Sebelumnya, pemain besar di Kamboja adalah Uber dan PassApp, aplikasi lokal yang dimiliki perusahaan taksi nasional. Keduanya bermain di segmentasi berbeda: Uber untuk mobil, PassApp pada tuk-tuk. Namun, setelah Uber merger dengan Grab, dominasi Grab tak terhentikan, menguasai hampir 70 persen pasar di Phnom Penh dan Siem Reap. Terlebih, Grab membuka jasa tuk-tuk sejak 2018 dan membuat PassApp jadi goyah.
Prahara PassApp mulai merembet sejak awal tahun 2019. Puncaknya, 4 Juli kemarin, lebih dari 100 pengemudi tuk-tuk PassApp berdemonstrasi di Hun Sen Boulevard, meminta manajemen meninjau kembali pengurangan tarif. Mereka menuntut PassApp mengembalikan tarif ke 3000 riel (setara Rp10.500) per kilometer.
Salah seorang pegawai internal PassApp berkata kepada The Cambodia Post bahwa keuangan perusahaan sedikit goyah akibat perang tarif dengan Grab. Selain memotong tarif per kilometer, PassApp menambah persentase bagi hasil dari 13 persen menjadi 15 persen, yang bikin pengemudi menjerit.
Masalahnya, apa yang dilakukan PassApp belum bisa menanding Grab. Sejak Mei 2019, Grab memberikan promo tarif 1000 riel (Rp3500) untuk 7 kilometer pertama. Berbeda dengan PassApp, beban promo ini tak ditanggung oleh pengemudi tapi oleh perusahaan.

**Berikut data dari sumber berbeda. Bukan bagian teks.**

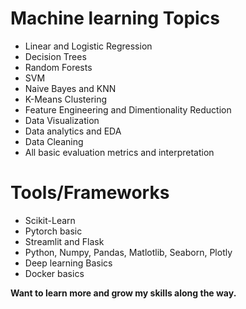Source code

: # Machine learning Topics

- Linear and Logistic Regression
- Decision Trees
- Random Forests
- SVM
- Naive Bayes and KNN
- K-Means Clustering
- Feature Engineering and Dimentionality Reduction
- Data Visualization
- Data analytics and EDA
- Data Cleaning
- All basic evaluation metrics and interpretation

# Tools/Frameworks
- Scikit-Learn
- Pytorch basic
- Streamlit and Flask
- Python, Numpy, Pandas, Matlotlib, Seaborn, Plotly
- Deep learning Basics
- Docker basics


**Want to learn more and grow my skills along the way.**
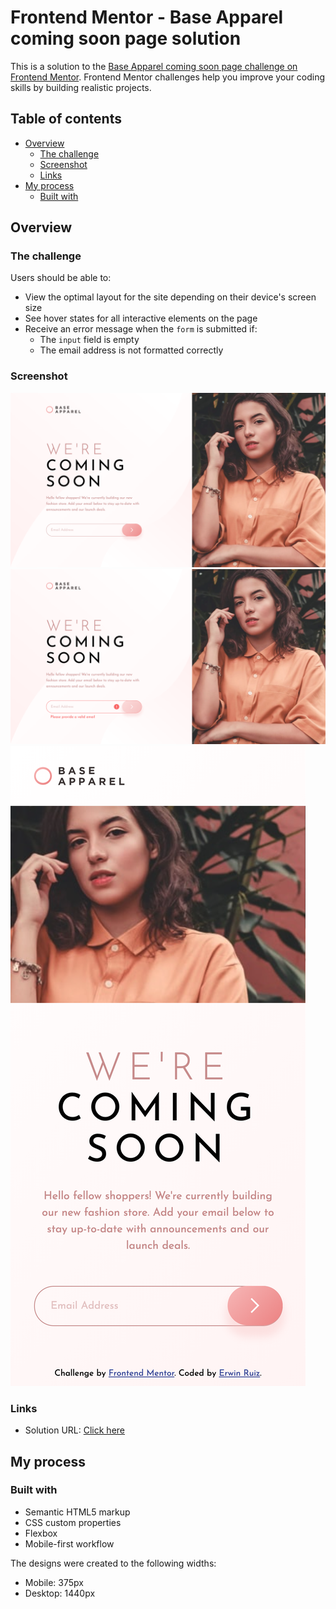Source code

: # Frontend Mentor - Base Apparel coming soon page solution

This is a solution to the [Base Apparel coming soon page challenge on Frontend Mentor](https://www.frontendmentor.io/challenges/base-apparel-coming-soon-page-5d46b47f8db8a7063f9331a0). Frontend Mentor challenges help you improve your coding skills by building realistic projects.

## Table of contents

- [Overview](#overview)
  - [The challenge](#the-challenge)
  - [Screenshot](#screenshot)
  - [Links](#links)
- [My process](#my-process)
  - [Built with](#built-with)

## Overview

### The challenge

Users should be able to:

- View the optimal layout for the site depending on their device's screen size
- See hover states for all interactive elements on the page
- Receive an error message when the `form` is submitted if:
  - The `input` field is empty
  - The email address is not formatted correctly

### Screenshot

![](./screenshots/desktop-design.png)
![](./screenshots/desktop-design-active-state.png)
![](./screenshots/mobile-design.png)

### Links

- Solution URL: [Click here](https://erwinruiz.github.io/base-apparel-coming-soon-page/)

## My process

### Built with

- Semantic HTML5 markup
- CSS custom properties
- Flexbox
- Mobile-first workflow

The designs were created to the following widths:

- Mobile: 375px
- Desktop: 1440px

"Ketika Grab datang ke Kamboja, saya langsung berpikir bahwa ini perusahaan besar yang tak akan mampu dilawan perusahaan lokal," ucap Pen Neang, pengemudi Grab yang saya temui di Phnom Penh, akhir Mei lalu. Ia bercerita semula bekerja untuk PassApp, tapi sejak akhir 2019 menyeberang ke Grab. "Di sana uangnya tidak bagus," ucapnya.
Saat demo pengemudi itu, lucunya, tak hanya di depan kantor PassApp, melainkan juga di depan kantor Grab. Mereka memaksa Grab menaikkan tarif sama seperti PassApp.